POMPEYA, UN CAMINO SIN RETORNO
Andrea
Moccia, un niño pompeyano de ocho años, de ojos negros, era feliz porque tenía
amigos y una buena familia. Le encantaba jugar en las vías próximas al foro con
sus amigos y vecinos. Pero, de repente, el 24 de agosto del año 79 d.C,
en cuestión de horas, todo su mundo se vino abajo. Simplemente, fue calcinado y
enterrado para siempre.
Estaba Andrea entretenido en el juego de
las tabas cuando la tierra empezó a temblar y el día, de repente, se hizo
noche.
Él no sabía qué hacer, estaba paralizado
de miedo al no saber qué pasaba. Su madre le agarró del brazo junto a su
hermana pequeña y corrieron hacia la puerta sur de la ciudad. No veía a su
padre ni a su hermana mayor, pero su madre podía detenerse para buscarlos: la
muchedumbre aterrorizada los empujaba a seguir adelante.
La
tierra se agitaba cada vez con más fuerza y todo se venía abajo. Fue entonces
cuando de pronto lo entendió. El viejo volcán se había despertado, dispuesto a
arrasar todo lo que encontrase a su paso.
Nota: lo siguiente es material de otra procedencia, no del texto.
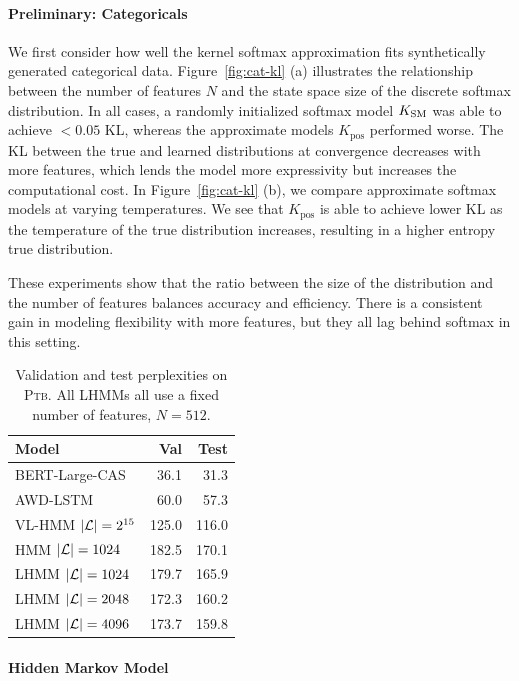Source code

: \documentclass{article}
\begin{document}
\paragraph{Preliminary: Categoricals}
We first consider how well the kernel softmax approximation 
fits synthetically generated categorical data.
Figure~\ref{fig:cat-kl} (a) illustrates the relationship between the number of features $N$ and the state space size of the discrete softmax distribution. In all cases, a randomly initialized softmax model $K_{\mathrm{SM}}$ was able to achieve $< 0.05$ KL, whereas the approximate models $K_{\textrm{pos}}$ performed worse. The KL between the true and learned distributions at convergence decreases with more features, which lends the model more expressivity but increases the computational cost.
In Figure~\ref{fig:cat-kl} (b), we compare approximate softmax models at varying temperatures. We see that $K_{\textrm{pos}}$ is able to achieve lower KL as the temperature of the true distribution increases, resulting in a higher entropy true distribution.

These experiments show that the ratio between the size of the distribution and the number of features balances accuracy and efficiency.
There is a consistent gain in modeling flexibility with more features, but they all lag 
behind softmax in this setting.

\begin{table}[!t]
\centering
\begin{tabular}{lrr}
\toprule
Model & Val & Test\\
\midrule
BERT-Large-CAS & 36.1 & 31.3\\
AWD-LSTM & 60.0 & 57.3\\
VL-HMM $|\mathcal{L}|=2^{15}$ & 125.0 & 116.0\\
HMM $|\mathcal{L}|=1024$ & 182.5 & 170.1\\
LHMM $|\mathcal{L}|=1024$ & 179.7 & 165.9\\
LHMM $|\mathcal{L}|=2048$ & 172.3 & 160.2\\
LHMM $|\mathcal{L}|=4096$ & 173.7 & 159.8\\
\bottomrule
\end{tabular}
\caption{\label{tbl:hmm-ppl}
Validation and test perplexities on \textsc{Ptb}.
All LHMMs all use a fixed number of features, $N = 512$.
}
\end{table}
\paragraph{Hidden Markov Model}
\end{document}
Le entró el pánico al ver su vida
correr aquel peligro. Solo quería escapar de la ciudad, encontrarse a
salvo, lejos de allí. Cuando salieron de la ciudad, se refugiaron en un templo
que había en la colina más próxima, donde la lava no llegase. Pasaron allí la
noche junto a otras personas que también había logrado escapar. Para su
desgracia, no vieron ni a su padre ni a su hermana. Estaban desaparecidos. Fue
una noche agitada con el Vesubio expulsando fuego y lanzando nubes de piedras
incandescentes y gases sin parar.
A
la mañana siguiente unos guardas entraron en aquel templo a avisarles de que si
sus familias y amigos no se encontraban allí, ya no iban a aparecer: el volcán
les había alcanzado. En ese momento, Andrea deseó encontrarse en otro sitio, en un lugar
lejos de allí, donde nunca pudiesen correr peligro.
Los
años pasaban y Andrea no podía olvidar esos momentos de angustia compartidos
con su madre y su hermana. Cuando vio los ojos de su madre al enterarse
de que no volvería a ver a su marido e hija, comprendió por fin que todo
su mundo se había destruido junto con la ciudad en la que habían vivido tan
felices.
Su hermana pequeña, aún muy niña, no
entendía lo que realmente había pasado, solo sabía que su padre y su
hermana habían muerto. Pero con el paso del tiempo lo comprendió. Las vidas de
todos se habían puesto patas arriba: miles de personas inocentes habían pasado
de tenerlo todo, a no tener nada.
Se mudó a Roma con su
hermana pequeña y su madre, al igual que los demás supervivientes del volcán. Allí
su madre encontró un trabajo en una panadería y se compraron un pequeña casa
cerca del mercado de la ciudad, donde Andrea se encargaba de ir a comprar lo
necesario todos los días para comer.
Enseguida
se adaptaron a su nueva vida. Andrea y su hermanita hicieron amigos, su madre
trabajaba mucho en la panadería para poder compaginar su vida laboral con la
atención de sus hijos. Con el tiempo superaron la gran pena que supuso perder a
seres tan queridos.
Roma era una ciudad bonita y tranquila, lo
que ayudó a que todas aquellas familias que sufrieron aquel desastre pudieran
volver a rehacer sus vidas.
Años después, cuando Andrea
cumplió los 18 años, volvió junto con su
madre a Pompeya, a ver la ciudad donde crecieron hasta que el volcán la arrasó.
Fue muy duro contemplar su ciudad natal arrasada. No pudieron reconocer algún resto de los desaparecidos.
Mejor así. Apenas podían soportar la imagen de destrucción que ofrecía el llano
donde un día se levantó una floreciente ciudad.